Baryshnikov Arts Center Jerome Robbins Theater 450 West 37th Street
Alexander Scriabin: Vers la flamme, Opus 72 – Quatre préludes, Opus 22 – Feuillet d’album in F-sharp major, Opus Post. – Etudes, Opus 6 – Désir – Caresse dansée – Rêverie – Danse languide – Nuances – Fragilité – Valse in A-flat major – Feuillet d’album, Opus 58 – Poème fantastique, Opus 45, No 2 – Masque – Etrangeté, Opus 63 No 1 & No 2 – Poème languide, Opus 52, No 3 – Poème ailé, Opus 51, No. 3 – Sonata No. 4 in F-sharp major, Opus 30
Eteri Andjaparidze (Piano), Jennifer Tipton (Lighting)
J. Tipton lighting (© Coco T. Dawg)
Alexander Scriabin–composer, pianist, mystic, futurist–might have loved having a lighting designer for an hour of his music. For Scriabin was equally noted for his synaesthesia.
Like his colleague Rimski-Korsakov, Scriabin had no choice but to hear colors and see music. In the world of Scriabin, the first measures of The International in C Major, would be painted Orange-Rose, Red, Bluish-White, Yellow-Brilliant, Red, Orange-Rose, Bluish-White, Green, Red etc.
Not that the composer was interested in the toils of Russia during the beginning of the 20th Century. He cared less about “the wretched of the earth” than the “angels of the air.” Concertizing throughout Europe, he wrote and played endlessly, but his heart belonged to “The Mystery.” The world would come to an end, he would be the new Messiah, and material things would be transmuted into a Supreme Consciousness. Whew!
Alas, the best laid plans of mystics and Messiahs can come to an unprepossessing finish. Scriabin died of a lip infection. If only he had lived until the Age of Chapstick... But that is another story.
During his earthly life, though, Scriabin put his playing to good use. And the uninterrupted hour of piano music played by the Georgian-born Eteri Andjaparidze showed what a wonderful pianist–without affecation, without undue precious moments for the early works or jumpy operatic leaps for the later mystical pieces–could show about the composer.
Scriabin did get his lighting, but Jennifer Tipton, working with subtle color variations on huge globes on the screen, ignored the Scriabin dicta and vaguely paralleled some of the emotions of the work. For the sake of the music, it was restful, not distracting and gave Ms. Andjaparidze the chance to show her artistry of the night.
E. Andjaparidze (© Courtesy of the Artist)
She is an undoubted artist, with apparently scrupulous attention to Scriabin’s meticulous descriptions of the music.
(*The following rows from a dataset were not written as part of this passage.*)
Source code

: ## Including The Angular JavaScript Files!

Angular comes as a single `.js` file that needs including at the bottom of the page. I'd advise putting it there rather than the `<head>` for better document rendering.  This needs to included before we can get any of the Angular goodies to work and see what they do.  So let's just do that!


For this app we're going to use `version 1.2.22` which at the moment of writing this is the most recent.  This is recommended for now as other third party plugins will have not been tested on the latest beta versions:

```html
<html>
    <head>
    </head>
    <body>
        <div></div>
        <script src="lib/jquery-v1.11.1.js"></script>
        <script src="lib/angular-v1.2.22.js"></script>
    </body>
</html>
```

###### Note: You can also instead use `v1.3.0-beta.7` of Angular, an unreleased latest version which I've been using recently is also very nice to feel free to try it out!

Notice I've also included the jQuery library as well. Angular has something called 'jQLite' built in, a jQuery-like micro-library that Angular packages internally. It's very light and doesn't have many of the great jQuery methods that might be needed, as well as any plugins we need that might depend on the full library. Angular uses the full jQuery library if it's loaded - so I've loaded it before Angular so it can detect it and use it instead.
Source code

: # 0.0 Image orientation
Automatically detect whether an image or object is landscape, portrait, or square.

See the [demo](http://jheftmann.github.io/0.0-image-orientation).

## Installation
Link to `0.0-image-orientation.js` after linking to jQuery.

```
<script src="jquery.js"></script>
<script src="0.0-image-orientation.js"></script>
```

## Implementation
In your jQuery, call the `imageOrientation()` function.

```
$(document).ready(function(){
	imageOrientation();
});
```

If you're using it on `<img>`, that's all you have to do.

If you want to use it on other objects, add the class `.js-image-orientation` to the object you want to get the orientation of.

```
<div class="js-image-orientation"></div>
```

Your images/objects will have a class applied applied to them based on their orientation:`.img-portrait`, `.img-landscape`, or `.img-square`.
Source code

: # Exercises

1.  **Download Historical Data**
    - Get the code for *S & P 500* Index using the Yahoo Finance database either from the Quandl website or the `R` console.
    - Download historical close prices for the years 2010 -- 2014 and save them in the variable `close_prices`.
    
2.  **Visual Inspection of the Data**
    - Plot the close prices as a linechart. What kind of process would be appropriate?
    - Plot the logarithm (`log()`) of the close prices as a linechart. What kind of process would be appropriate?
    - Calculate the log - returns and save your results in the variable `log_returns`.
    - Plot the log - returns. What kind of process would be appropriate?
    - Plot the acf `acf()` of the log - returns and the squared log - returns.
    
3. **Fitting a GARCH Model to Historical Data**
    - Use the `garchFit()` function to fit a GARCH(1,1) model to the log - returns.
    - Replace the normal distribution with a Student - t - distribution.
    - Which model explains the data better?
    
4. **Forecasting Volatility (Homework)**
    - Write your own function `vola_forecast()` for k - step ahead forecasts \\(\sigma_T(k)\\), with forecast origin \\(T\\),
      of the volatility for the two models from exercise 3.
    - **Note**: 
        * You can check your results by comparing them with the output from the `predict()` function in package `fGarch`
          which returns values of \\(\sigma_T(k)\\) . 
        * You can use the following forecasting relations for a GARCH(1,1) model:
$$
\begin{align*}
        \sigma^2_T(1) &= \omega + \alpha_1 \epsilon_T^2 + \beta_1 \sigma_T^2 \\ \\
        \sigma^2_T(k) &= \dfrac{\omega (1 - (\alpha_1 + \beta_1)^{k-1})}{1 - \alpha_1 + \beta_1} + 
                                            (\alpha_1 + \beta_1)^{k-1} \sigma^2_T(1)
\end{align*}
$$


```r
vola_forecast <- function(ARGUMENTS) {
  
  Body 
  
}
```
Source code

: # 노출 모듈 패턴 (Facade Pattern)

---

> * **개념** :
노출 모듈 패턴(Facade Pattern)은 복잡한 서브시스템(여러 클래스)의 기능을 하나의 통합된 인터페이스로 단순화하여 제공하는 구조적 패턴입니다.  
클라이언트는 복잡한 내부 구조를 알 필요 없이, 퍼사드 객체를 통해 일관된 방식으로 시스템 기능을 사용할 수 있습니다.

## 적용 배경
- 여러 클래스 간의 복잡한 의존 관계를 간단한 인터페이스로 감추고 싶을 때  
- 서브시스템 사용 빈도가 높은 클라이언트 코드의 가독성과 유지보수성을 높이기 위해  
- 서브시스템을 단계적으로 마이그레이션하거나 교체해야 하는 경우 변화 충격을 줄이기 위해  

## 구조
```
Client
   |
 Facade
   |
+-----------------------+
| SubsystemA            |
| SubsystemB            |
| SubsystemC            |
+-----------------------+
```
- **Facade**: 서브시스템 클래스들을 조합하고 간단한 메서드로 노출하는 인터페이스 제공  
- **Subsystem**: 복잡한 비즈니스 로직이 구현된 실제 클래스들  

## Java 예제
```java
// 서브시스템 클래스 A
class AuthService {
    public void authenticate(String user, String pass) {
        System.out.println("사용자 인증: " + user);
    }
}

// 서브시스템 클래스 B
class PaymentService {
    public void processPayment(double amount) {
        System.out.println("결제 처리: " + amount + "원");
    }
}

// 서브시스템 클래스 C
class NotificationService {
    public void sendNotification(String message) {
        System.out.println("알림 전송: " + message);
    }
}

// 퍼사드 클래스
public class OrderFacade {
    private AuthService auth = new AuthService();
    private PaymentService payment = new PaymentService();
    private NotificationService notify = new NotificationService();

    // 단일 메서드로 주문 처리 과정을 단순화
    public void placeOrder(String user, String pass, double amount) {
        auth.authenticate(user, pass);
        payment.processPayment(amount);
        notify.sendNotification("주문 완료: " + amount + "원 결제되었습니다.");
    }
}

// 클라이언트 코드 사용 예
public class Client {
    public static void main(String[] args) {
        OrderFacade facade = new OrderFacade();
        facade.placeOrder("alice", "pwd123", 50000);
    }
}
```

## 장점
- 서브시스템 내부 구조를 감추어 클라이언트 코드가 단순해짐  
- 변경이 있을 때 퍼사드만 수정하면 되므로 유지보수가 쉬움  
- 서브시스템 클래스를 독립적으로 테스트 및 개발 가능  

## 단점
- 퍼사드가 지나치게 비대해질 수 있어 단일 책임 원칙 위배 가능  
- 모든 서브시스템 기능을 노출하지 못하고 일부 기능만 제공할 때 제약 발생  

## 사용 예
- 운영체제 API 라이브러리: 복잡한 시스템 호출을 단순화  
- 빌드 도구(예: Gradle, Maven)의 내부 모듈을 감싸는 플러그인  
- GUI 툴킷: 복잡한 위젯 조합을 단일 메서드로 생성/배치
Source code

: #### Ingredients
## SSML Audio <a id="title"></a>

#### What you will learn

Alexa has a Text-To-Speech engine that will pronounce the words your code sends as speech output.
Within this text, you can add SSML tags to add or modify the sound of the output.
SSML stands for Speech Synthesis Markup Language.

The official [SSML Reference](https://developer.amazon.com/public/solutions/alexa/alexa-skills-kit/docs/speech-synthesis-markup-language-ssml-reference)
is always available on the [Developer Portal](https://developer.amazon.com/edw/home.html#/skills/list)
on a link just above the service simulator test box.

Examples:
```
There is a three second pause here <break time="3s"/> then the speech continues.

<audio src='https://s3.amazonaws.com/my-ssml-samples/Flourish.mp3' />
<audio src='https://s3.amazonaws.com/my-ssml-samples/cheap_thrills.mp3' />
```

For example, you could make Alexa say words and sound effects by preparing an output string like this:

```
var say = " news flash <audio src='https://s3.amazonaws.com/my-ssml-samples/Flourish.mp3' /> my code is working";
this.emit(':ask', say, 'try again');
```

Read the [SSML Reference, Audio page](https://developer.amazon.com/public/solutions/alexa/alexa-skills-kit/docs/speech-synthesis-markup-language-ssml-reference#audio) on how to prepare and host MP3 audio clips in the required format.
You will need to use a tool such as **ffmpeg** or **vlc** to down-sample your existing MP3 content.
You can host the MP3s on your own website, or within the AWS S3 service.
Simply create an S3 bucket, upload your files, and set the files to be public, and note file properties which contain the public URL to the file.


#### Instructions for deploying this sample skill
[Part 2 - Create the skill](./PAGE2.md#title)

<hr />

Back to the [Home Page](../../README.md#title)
When thinking Scriabin, one inevitably thinks Vladimir Horowitz: playing with panache, with glitter, with the sense that this music is to attract listeners, rather than move them. Ms. Andjaparidze played the first work–that emotion-filled Towards the Flame–with that kind of urgency, that kind of emotion. She played the final movement of the Fourth Sonata with such dazzling brilliance that it was actually elating.
The rest of the program, though, mainly with works which were unfamiliar to me, mainly pieces from both the early and later periods, had a unity, an understated beauty, and a realization that Scriabin was very much a figure of the Nineteenth Century.
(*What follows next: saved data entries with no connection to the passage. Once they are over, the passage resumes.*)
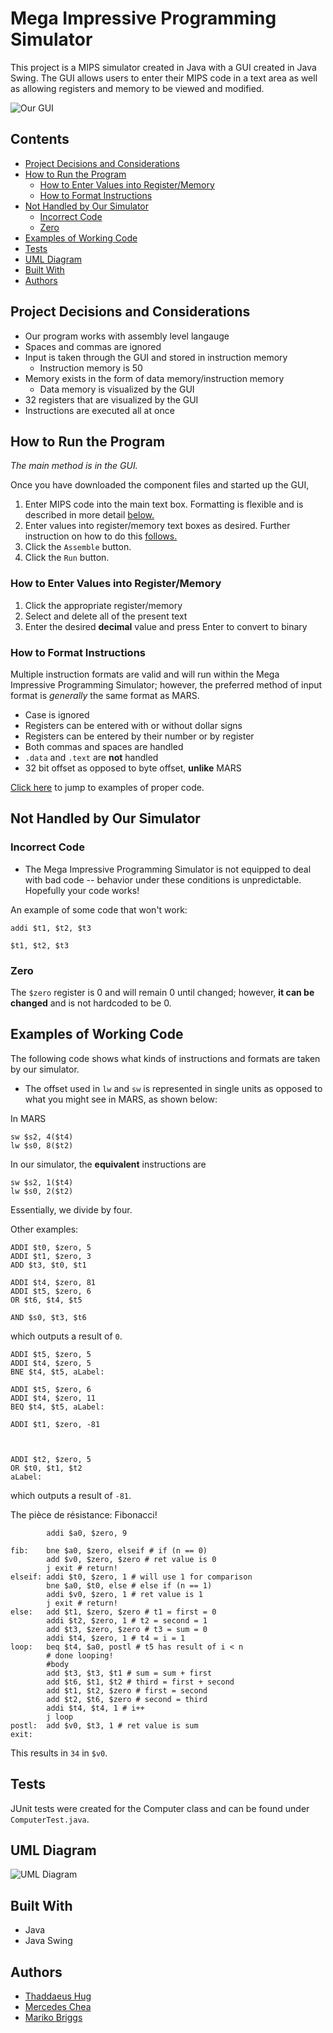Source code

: # Mega Impressive Programming Simulator

This project is a MIPS simulator created in Java with a GUI created in Java Swing. The GUI allows users to enter their MIPS code in a text area as well as allowing registers and memory to be viewed and modified. 

![Our GUI](images/GUIScreenshot.png)

## Contents 
  - [Project Decisions and Considerations](#project-decisions-and-considerations)
  - [How to Run the Program](#how-to-run-the-program)
    - [How to Enter Values into Register/Memory](#how-to-enter-values-into-registermemory)
    - [How to Format Instructions](#how-to-format-instructions)
  - [Not Handled by Our Simulator](#not-handled-by-our-simulator)
    - [Incorrect Code](#incorrect-code)
    - [Zero](#zero)
  - [Examples of Working Code](#examples-of-working-code)
  - [Tests](#tests)
  - [UML Diagram](#uml-diagram)
  - [Built With](#built-with)
  - [Authors](#authors)

## Project Decisions and Considerations 

* Our program works with assembly level langauge 
* Spaces and commas are ignored
* Input is taken through the GUI and stored in instruction memory 
  * Instruction memory is 50 
* Memory exists in the form of data memory/instruction memory 
  * Data memory is visualized by the GUI
* 32 registers that are visualized by the GUI 
* Instructions are executed all at once 


## How to Run the Program 
*The main method is in the GUI.* 

Once you have downloaded the component files and started up the GUI, 
1. Enter MIPS code into the main text box. Formatting is flexible and is described in more detail [below.](###How-to-format-instructions)
2. Enter values into register/memory text boxes as desired. Further instruction on how to do this [follows.](###How-to-Enter-Values-into-Register/Memory)
3. Click the ``Assemble`` button. 
4. Click the ``Run`` button. 

### How to Enter Values into Register/Memory 

1. Click the appropriate register/memory 
2. Select and delete all of the present text 
3. Enter the desired **decimal** value and press Enter to convert to binary 

### How to Format Instructions 
Multiple instruction formats are valid and will run within the Mega Impressive Programming Simulator; however, the preferred method of input format is *generally* the same format as MARS. 

* Case is ignored 
* Registers can be entered with or without dollar signs 
* Registers can be entered by their number or by register
* Both commas and spaces are handled 
* ``.data`` and ``.text`` are **not** handled 
* 32 bit offset as opposed to byte offset, **unlike** MARS 

[Click here](#examples-of-working-code) to jump to examples of proper code. 

## Not Handled by Our Simulator
### Incorrect Code 
* The Mega Impressive Programming Simulator is not equipped to deal with bad code -- behavior under these conditions is unpredictable. Hopefully your code works! 

An example of some code that won't work: 
```
addi $t1, $t2, $t3
```
```
$t1, $t2, $t3 
```
### Zero 
The ``$zero`` register is 0 and will remain 0 until changed; however,  **it can be changed** and is not hardcoded to be 0. 

## Examples of Working Code 
The following code shows what kinds of instructions and formats are taken by our simulator. 

* The offset used in ``lw`` and ``sw`` is represented in single units as opposed to what you might see in MARS, as shown below: 

In MARS
```
sw $s2, 4($t4)
lw $s0, 8($t2)
```
In our simulator, the **equivalent** instructions are 
```
sw $s2, 1($t4)
lw $s0, 2($t2)
```

Essentially, we divide by four. 

Other examples: 

```
ADDI $t0, $zero, 5
ADDI $t1, $zero, 3
ADD $t3, $t0, $t1

ADDI $t4, $zero, 81
ADDI $t5, $zero, 6
OR $t6, $t4, $t5

AND $s0, $t3, $t6
```

which outputs a result of ``0``.
```
ADDI $t5, $zero, 5
ADDI $t4, $zero, 5
BNE $t4, $t5, aLabel: 

ADDI $t5, $zero, 6
ADDI $t4, $zero, 11
BEQ $t4, $t5, aLabel:

ADDI $t1, $zero, -81



ADDI $t2, $zero, 5
OR $t0, $t1, $t2
aLabel:
```
which outputs a result of ``-81``. 

The pièce de résistance: Fibonacci! 

```
        addi $a0, $zero, 9

fib:    bne $a0, $zero, elseif # if (n == 0)
        add $v0, $zero, $zero # ret value is 0
        j exit # return!
elseif: addi $t0, $zero, 1 # will use 1 for comparison
        bne $a0, $t0, else # else if (n == 1)
        addi $v0, $zero, 1 # ret value is 1
        j exit # return!
else:   add $t1, $zero, $zero # t1 = first = 0
        addi $t2, $zero, 1 # t2 = second = 1
        add $t3, $zero, $zero # t3 = sum = 0
        addi $t4, $zero, 1 # t4 = i = 1
loop:   beq $t4, $a0, postl # t5 has result of i < n
        # done looping!
        #body
        add $t3, $t3, $t1 # sum = sum + first
        add $t6, $t1, $t2 # third = first + second
        add $t1, $t2, $zero # first = second
        add $t2, $t6, $zero # second = third
        addi $t4, $t4, 1 # i++
        j loop
postl:  add $v0, $t3, 1 # ret value is sum
exit:
```

This results in ``34`` in ``$v0``. 

## Tests

JUnit tests were created for the Computer class and can be found under ``ComputerTest.java``. 

## UML Diagram 
![UML Diagram](images/MIPS_UML.png)
## Built With

* Java
* Java Swing

## Authors

* [Thaddaeus Hug](https://github.com/tadhug)
* [Mercedes Chea](https://github.com/mercedeschea)
* [Mariko Briggs](https://github.com/marikobriggs)
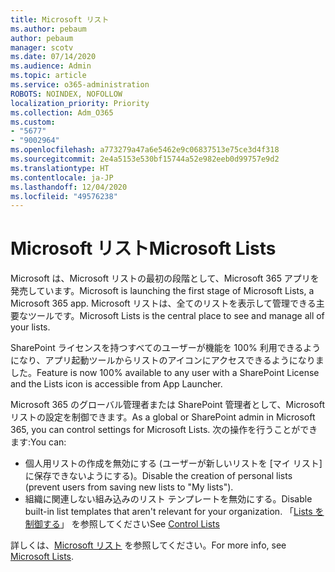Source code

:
```yaml
---
title: Microsoft リスト
ms.author: pebaum
author: pebaum
manager: scotv
ms.date: 07/14/2020
ms.audience: Admin
ms.topic: article
ms.service: o365-administration
ROBOTS: NOINDEX, NOFOLLOW
localization_priority: Priority
ms.collection: Adm_O365
ms.custom:
- "5677"
- "9002964"
ms.openlocfilehash: a773279a47a6e5462e9c06837513e75ce3d4f318
ms.sourcegitcommit: 2e4a5153e530bf15744a52e982eeb0d99757e9d2
ms.translationtype: HT
ms.contentlocale: ja-JP
ms.lasthandoff: 12/04/2020
ms.locfileid: "49576238"
---
```

# <a name="microsoft-lists"></a><span data-ttu-id="e1c1b-102">Microsoft リスト</span><span class="sxs-lookup"><span data-stu-id="e1c1b-102">Microsoft Lists</span></span>

<span data-ttu-id="e1c1b-103">Microsoft は、Microsoft リストの最初の段階として、Microsoft 365 アプリを発売しています。</span><span class="sxs-lookup"><span data-stu-id="e1c1b-103">Microsoft is launching the first stage of Microsoft Lists, a Microsoft 365 app.</span></span> <span data-ttu-id="e1c1b-104">Microsoft リストは、全てのリストを表示して管理できる主要なツールです。</span><span class="sxs-lookup"><span data-stu-id="e1c1b-104">Microsoft Lists is the central place to see and manage all of your lists.</span></span>  
  
<span data-ttu-id="e1c1b-105">SharePoint ライセンスを持つすべてのユーザーが機能を 100% 利用できるようになり、アプリ起動ツールからリストのアイコンにアクセスできるようになりました。</span><span class="sxs-lookup"><span data-stu-id="e1c1b-105">Feature is now 100% available to any user with a SharePoint License and the Lists icon is accessible from App Launcher.</span></span>

<span data-ttu-id="e1c1b-106">Microsoft 365 のグローバル管理者または SharePoint 管理者として、Microsoft リストの設定を制御できます。</span><span class="sxs-lookup"><span data-stu-id="e1c1b-106">As a global or SharePoint admin in Microsoft 365, you can control settings for Microsoft Lists.</span></span> <span data-ttu-id="e1c1b-107">次の操作を行うことができます:</span><span class="sxs-lookup"><span data-stu-id="e1c1b-107">You can:</span></span>

- <span data-ttu-id="e1c1b-108">個人用リストの作成を無効にする (ユーザーが新しいリストを [マイ リスト] に保存できないようにする)。</span><span class="sxs-lookup"><span data-stu-id="e1c1b-108">Disable the creation of personal lists (prevent users from saving new lists to "My lists").</span></span>
- <span data-ttu-id="e1c1b-109">組織に関連しない組み込みのリスト テンプレートを無効にする。</span><span class="sxs-lookup"><span data-stu-id="e1c1b-109">Disable built-in list templates that aren't relevant for your organization.</span></span>
<span data-ttu-id="e1c1b-110">「[Lists を制御する](https://docs.microsoft.com/sharepoint/control-lists)」 を参照してください</span><span class="sxs-lookup"><span data-stu-id="e1c1b-110">See [Control Lists](https://docs.microsoft.com/sharepoint/control-lists)</span></span>

<span data-ttu-id="e1c1b-111">詳しくは、[Microsoft リスト](https://aka.ms/microsoftlists) を参照してください。</span><span class="sxs-lookup"><span data-stu-id="e1c1b-111">For more info, see [Microsoft Lists](https://aka.ms/microsoftlists).</span></span>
Listening to an hour of Scriabin (and that hour passed by all too swiftly), one realizes that, despite his zeitgeist of Theosophical thinking, he had musically come at the wrong time. The “mystic” chords could have come from Tristan, the melodies from Chopin, the poetic form from Liszt, the harmonies from Debussy or Ravel. Had he lived longer, he might have become a Russian atonalist.
In other words, Scriabin hovered over a boiling pot of influences, sniffing up the aromas, adding his own perfumes, and making his own statement.
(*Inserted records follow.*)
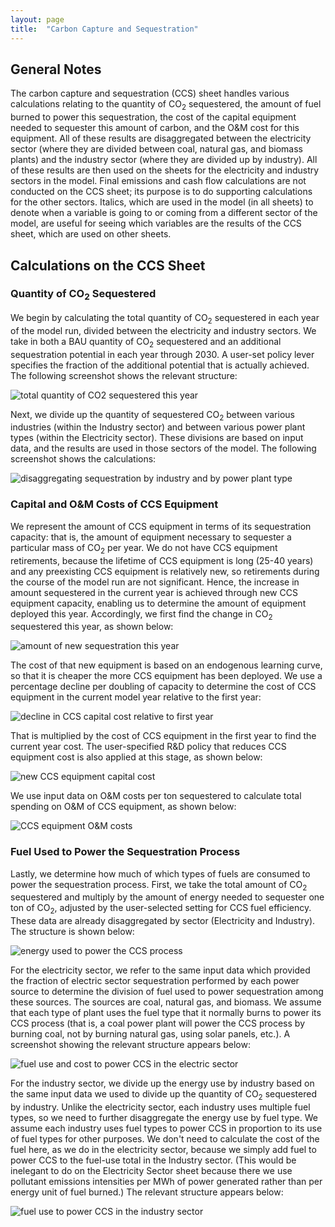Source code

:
 ```yaml
---
layout: page
title:  "Carbon Capture and Sequestration"
---
```


## General Notes<a name="ccs"></a>

The carbon capture and sequestration (CCS) sheet handles various calculations relating to the quantity of CO<sub>2</sub> sequestered, the amount of fuel burned to power this sequestration, the cost of the capital equipment needed to sequester this amount of carbon, and the O&M cost for this equipment.  All of these results are disaggregated between the electricity sector (where they are divided between coal, natural gas, and biomass plants) and the industry sector (where they are divided up by industry).  All of these results are then used on the sheets for the electricity and industry sectors in the model.  Final emissions and cash flow calculations are not conducted on the CCS sheet; its purpose is to do supporting calculations for the other sectors.  Italics, which are used in the model (in all sheets) to denote when a variable is going to or coming from a different sector of the model, are useful for seeing which variables are the results of the CCS sheet, which are used on other sheets.

## Calculations on the CCS Sheet

### Quantity of CO<sub>2</sub> Sequestered

We begin by calculating the total quantity of CO<sub>2</sub> sequestered in each year of the model run, divided between the electricity and industry sectors.  We take in both a BAU quantity of CO<sub>2</sub> sequestered and an additional sequestration potential in each year through 2030.  A user-set policy lever specifies the fraction of the additional potential that is actually achieved.  The following screenshot shows the relevant structure:

![total quantity of CO2 sequestered this year](ccs-QuantityCO2Sequestered.png)

Next, we divide up the quantity of sequestered CO<sub>2</sub> between various industries (within the Industry sector) and between various power plant types (within the Electricity sector).  These divisions are based on input data, and the results are used in those sectors of the model.  The following screenshot shows the calculations:

![disaggregating sequestration by industry and by power plant type](ccs-DisaggregatingSequestration.png)

### Capital and O&M Costs of CCS Equipment

We represent the amount of CCS equipment in terms of its sequestration capacity: that is, the amount of equipment necessary to sequester a particular mass of CO<sub>2</sub> per year.  We do not have CCS equipment retirements, because the lifetime of CCS equipment is long (25-40 years) and any preexisting CCS equipment is relatively new, so retirements during the course of the model run are not significant.  Hence, the increase in amount sequestered in the current year is achieved through new CCS equipment capacity, enabling us to determine the amount of equipment deployed this year.  Accordingly, we first find the change in CO<sub>2</sub> sequestered this year, as shown below:

![amount of new sequestration this year](ccs-ThisYearChangeSeq.png)

The cost of that new equipment is based on an endogenous learning curve, so that it is cheaper the more CCS equipment has been deployed.  We use a percentage decline per doubling of capacity to determine the cost of CCS equipment in the current model year relative to the first year:

![decline in CCS capital cost relative to first year](ccs-CapCostDecline.png)

That is multiplied by the cost of CCS equipment in the first year to find the current year cost.  The user-specified R&D policy that reduces CCS equipment cost is also applied at this stage, as shown below:

![new CCS equipment capital cost](ccs-NewEqptCapCost.png)

We use input data on O&M costs per ton sequestered to calculate total spending on O&M of CCS equipment, as shown below:

![CCS equipment O&M costs](ccs-OMCosts.png)

### Fuel Used to Power the Sequestration Process

Lastly, we determine how much of which types of fuels are consumed to power the sequestration process.  First, we take the total amount of CO<sub>2</sub> sequestered and multiply by the amount of energy needed to sequester one ton of CO<sub>2</sub>, adjusted by the user-selected setting for CCS fuel efficiency.  These data are already disaggregated by sector (Electricity and Industry).  The structure is shown below:

![energy used to power the CCS process](ccs-TotalEnergyNeed.png)

For the electricity sector, we refer to the same input data which provided the fraction of electric sector sequestration performed by each power source to determine the division of fuel used to power sequestration among these sources.  The sources are coal, natural gas, and biomass.  We assume that each type of plant uses the fuel type that it normally burns to power its CCS process (that is, a coal power plant will power the CCS process by burning coal, not by burning natural gas, using solar panels, etc.).  A screenshot showing the relevant structure appears below:

![fuel use and cost to power CCS in the electric sector](ccs-ElecSectorFuel.png)

For the industry sector, we divide up the energy use by industry based on the same input data we used to divide up the quantity of CO<sub>2</sub> sequestered by industry.  Unlike the electricity sector, each industry uses multiple fuel types, so we need to further disaggregate the energy use by fuel type.  We assume each industry uses fuel types to power CCS in proportion to its use of fuel types for other purposes.  We don't need to calculate the cost of the fuel here, as we do in the electricity sector, because we simply add fuel to power CCS to the fuel-use total in the Industry sector.  (This would be inelegant to do on the Electricity Sector sheet because there we use pollutant emissions intensities per MWh of power generated rather than per energy unit of fuel burned.)  The relevant structure appears below:

![fuel use to power CCS in the industry sector](ccs-IndstSectorFuel.png)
Certain composers, Liszt being the prime example, have been rediscovered these past decades, looking through the vulgarities, to find a truly great musician. After Ms. Andjaparidze’s attractive concert, one doubts that Scriabin will ever have the same renaissance. Within those limits, though, he is still an attractive and certainly unique composer.